Watch a clip from “The Intruder” on YouTube.

The A.V. Club’s Simon Abrams picks five “surprisingly solid” Corman films, including 1966’s “The Wild Angels.” “Filmed three years before Dennis Hopper’s watershed counter-culture classic ‘Easy Rider,’ Corman’s ‘The Wild Angels’ features Peter Fonda as a tough-as-nails, Swastika-wearing Hell’s Angel,” writes Abrams. “Rather than strictly condemning Fonda and his biker gang for having no greater ambition than to party, piss off ‘The Man’ and party some more, Corman warily sympathizes with their need to take to the open road (see the excellent final scene where Fonda buries his friend alone, exclaiming ‘There’s nowhere to go’ to no one in particular). The film’s initial long take of the gang thundering down an open stretch of highway and the subsequent fatal chase scene with the Fuzz is not to be missed.”

Watch a brief (but endlessly quotable) clip from “The Wild Angels” on YouTube.

Abrams has more on the series at the New York Press.

Over at The L Magazine, Andrew Schenker highlights “The Raven” (which screens tonight at 7pm). “The first and funnier of the two early-60s teamings of the so-called triumvirate of terror (Vincent Prince, Peter Lorre and Boris Karloff), Roger Corman’s ‘The Raven”…represents the comedic center of the director’s 8-film Poe cycle,” writes Schenker. “While other entries in the series veer toward the humorous, with this 1963 offering, Corman places the horror setting at the strict service of the comic.”

Watch a clip from “The Raven” on YouTube.

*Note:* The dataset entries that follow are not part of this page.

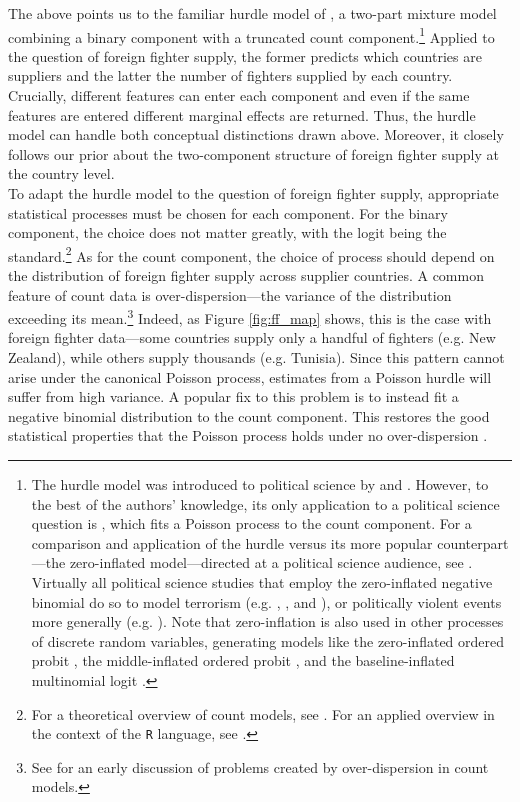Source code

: \documentclass[12pt]{article}
\begin{document}
The above points us to the familiar hurdle model of \cite{Mullahy1986}, a two-part mixture model combining a binary component with a truncated count component.\footnote{The hurdle model was introduced to political science by \cite{King1989} and \cite{King1989a}. However, to the best of the authors' knowledge, its only application to a political science question is \cite{Marschall2010}, which fits a Poisson process to the count component. For a comparison and application of the hurdle versus its more popular counterpart---the zero-inflated model---directed at a political science audience, see \cite{Zorn1998}. Virtually all political science studies that employ the zero-inflated negative binomial do so to model terrorism (e.g. \cite{Li2005}, \cite{Burgoon2006}, and \cite{Wilson2013}), or politically violent events more generally (e.g. \cite{Bagozzi2015}). Note that zero-inflation is also used in other processes of discrete random variables, generating models like the zero-inflated ordered probit \citep{Bagozzi2015a}, the middle-inflated ordered probit \citep{Bagozzi2012}, and the baseline-inflated multinomial logit \citep{Bagozzi2015b, Bagozzi2015c}.} Applied to the question of foreign fighter supply, the former predicts which countries are suppliers and the latter the number of fighters supplied by each country. Crucially, different features can enter each component and even if the same features are entered different marginal effects are returned. Thus, the hurdle model can handle both conceptual distinctions drawn above. Moreover, it closely follows our prior about the two-component structure of foreign fighter supply at the country level.	\\

To adapt the hurdle model to the question of foreign fighter supply, appropriate statistical processes must be chosen for each component. For the binary component, the choice does not matter greatly, with the logit being the standard.\footnote{For a theoretical overview of count models, see \cite{Cameron2013}. For an applied overview in the context of the \texttt{R}  language, see \cite{Zeileis2007}.} As for the count component, the choice of process should depend on the distribution of foreign fighter supply across supplier countries. A common feature of count data is over-dispersion---the variance of the distribution exceeding its mean.\footnote{See \cite{Cox1983} for an early discussion of problems created by over-dispersion in count models.} Indeed, as Figure \ref{fig:ff_map} shows, this is the case with foreign fighter data---some countries supply only a handful of fighters (e.g. New Zealand), while others supply thousands (e.g. Tunisia). Since this pattern cannot arise under the canonical Poisson process, estimates from a Poisson hurdle will suffer from high variance. A popular fix to this problem is to instead fit a negative binomial distribution to the count component. This restores the good statistical properties that the Poisson process holds under no over-dispersion \citep{Lawless1987}. 	\\
\end{document}
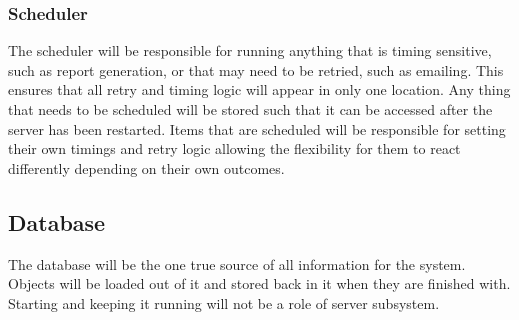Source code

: \subsubsection{Scheduler}
\par
The scheduler will be responsible for running anything that is timing sensitive, such as report generation, or that may need to be retried, such as emailing. This ensures that all retry and timing logic will appear in only one location. Any thing that needs to be scheduled will be stored such that it can be accessed after the server has been restarted. Items that are scheduled will be responsible for setting their own timings and retry logic allowing the flexibility for them to react differently depending on their own outcomes.

\subsection{Database}
\par
The database will be the one true source of all information for the system. Objects will be loaded out of it and stored back in it when they are finished with. Starting and keeping it running will not be a role of server subsystem.

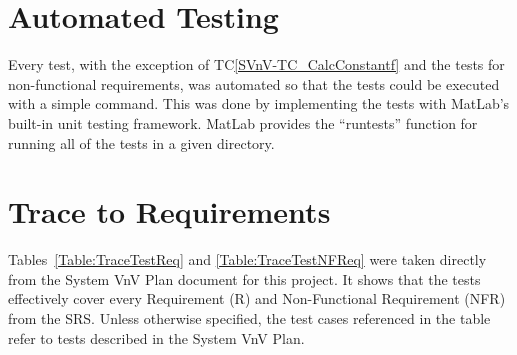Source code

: \documentclass[12pt, titlepage]{article}
\newcommand{\tcref}[1]{TC\ref{#1}}
\begin{document}
\section{Automated Testing} \label{sec_AutoTests}

Every test, with the exception of \tcref{SVnV-TC_CalcConstantf} and the tests 
for non-functional requirements, was automated so that the tests could be 
executed with a simple command. This was done by implementing the tests with 
MatLab's built-in unit testing framework. MatLab provides the ``runtests'' 
function for running all of the tests in a given directory.
		
\section{Trace to Requirements} \label{sec_TraceReq}

Tables~\ref{Table:TraceTestReq} and \ref{Table:TraceTestNFReq} were taken 
directly from the System VnV Plan document for this project. It shows that the 
tests effectively cover every Requirement (R) and Non-Functional Requirement 
(NFR) from the SRS. Unless otherwise specified, the test cases referenced in 
the table refer to tests described in the System VnV Plan.
\end{document}
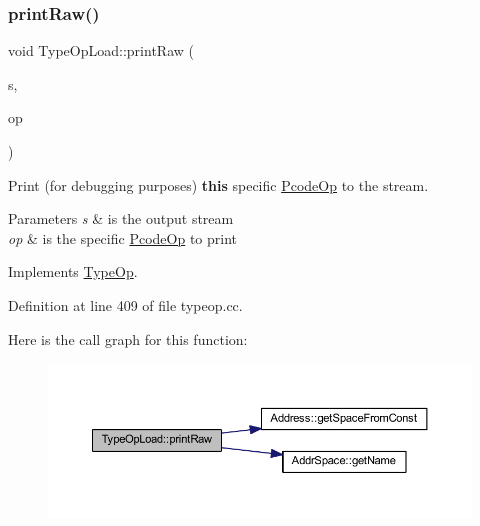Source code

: \subsubsection{\texorpdfstring{printRaw()}{printRaw()}}
{\footnotesize\ttfamily void Type\+Op\+Load\+::print\+Raw (\begin{DoxyParamCaption}\item[{ostream \&}]{s,  }\item[{const \mbox{\hyperlink{class_pcode_op}{Pcode\+Op}} $\ast$}]{op }\end{DoxyParamCaption})\hspace{0.3cm}{\ttfamily [virtual]}}



Print (for debugging purposes) {\bfseries{this}} specific \mbox{\hyperlink{class_pcode_op}{Pcode\+Op}} to the stream. 


\begin{DoxyParams}{Parameters}
{\em s} & is the output stream \\
\hline
{\em op} & is the specific \mbox{\hyperlink{class_pcode_op}{Pcode\+Op}} to print \\
\hline
\end{DoxyParams}


Implements \mbox{\hyperlink{class_type_op_a60717e486917a30cc7cb6e3ce02585e1}{Type\+Op}}.



Definition at line 409 of file typeop.\+cc.

Here is the call graph for this function\+:
\nopagebreak
\begin{figure}[H]
\begin{center}
\leavevmode
\includegraphics[width=350pt]{class_type_op_load_a816c1525151795d00561fdea1d37806c_cgraph}
\end{center}
\end{figure}
\mbox{\label{class_type_op_load_a9352b52888c950ee3a9ca6d50014a23c}} 
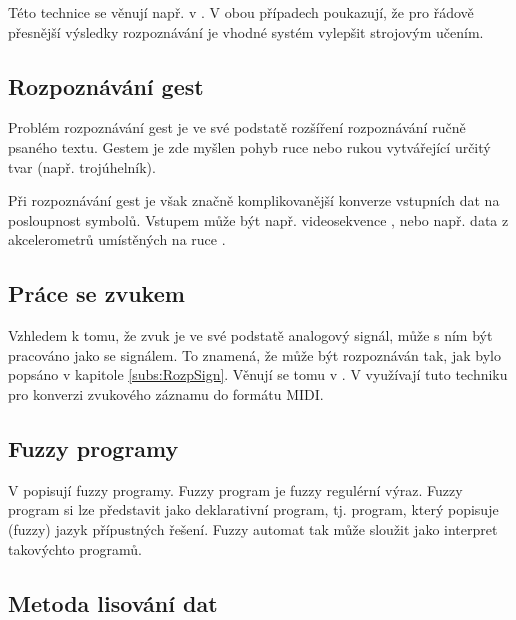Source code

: Této technice se věnují např. v \cite{AstGariGonVillFar-ApprStrMatUsiDefFuzzAutLearExpr, WeeFu-FormFuzAutAppModLeaSys}. V obou případech poukazují, že pro řádově přesnější výsledky rozpoznávání je vhodné systém vylepšit strojovým učením.

\subsection{Rozpoznávání gest} \label{subs:GestRec}
Problém rozpoznávání gest je ve své podstatě rozšíření rozpoznávání ručně psaného textu. Gestem je zde myšlen pohyb ruce nebo rukou vytvářející určitý tvar (např. trojúhelník).

Při rozpoznávání gest je však značně komplikovanější konverze vstupních dat na posloupnost symbolů. Vstupem může být např. videosekvence \cite{Tho-FinFuzzAutRegFuzLangPatRec}, nebo např. data z akcelerometrů umístěných na ruce \cite{BaiTri-PattRecUsiTemFuzzAut}.

\subsection{Práce se zvukem}
Vzhledem k tomu, že zvuk je ve své podstatě analogový signál, může s ním být pracováno jako se signálem. To znamená, že může být rozpoznáván tak, jak bylo popsáno v kapitole \ref{subs:RozpSign}. Věnují se tomu v \cite{ForBel-GenMusAccUsFinStaTra, OliWag-ComMusNeuNetProFiStMa}. V \cite{ForBel-GenMusAccUsFinStaTra} využívají tuto techniku pro konverzi zvukového záznamu do formátu MIDI.

\subsection{Fuzzy programy}
V \cite{Cha-ExeFuzProUsFiStaMa} popisují fuzzy programy. Fuzzy program je fuzzy regulérní výraz. Fuzzy program si lze představit jako deklarativní program, tj. program, který popisuje (fuzzy) jazyk přípustných řešení. Fuzzy automat tak může sloužit jako interpret takovýchto programů. 

\subsection{Metoda lisování dat} \label{subs:DataPresTech}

The New York Times’ Dave Kehr: “Roger Corman’s reputation as a roguish producer of exploitation films (and early supporter of talents like Francis Ford Coppola and Jack Nicholson) has eclipsed his very real gifts as a director. Those skills are emphasized here in a timely series that concentrates on Corman’s most creative period, the early 1960s, when he was chewing his way through the work of Edgar Allan Poe, transforming Poe’s gothic tales into allegories of generational conflict.”

More on the series from the New York Post’s V.A. Musetto.

IFC’s Vadim Rizov runs down what Corman’s been up to recently.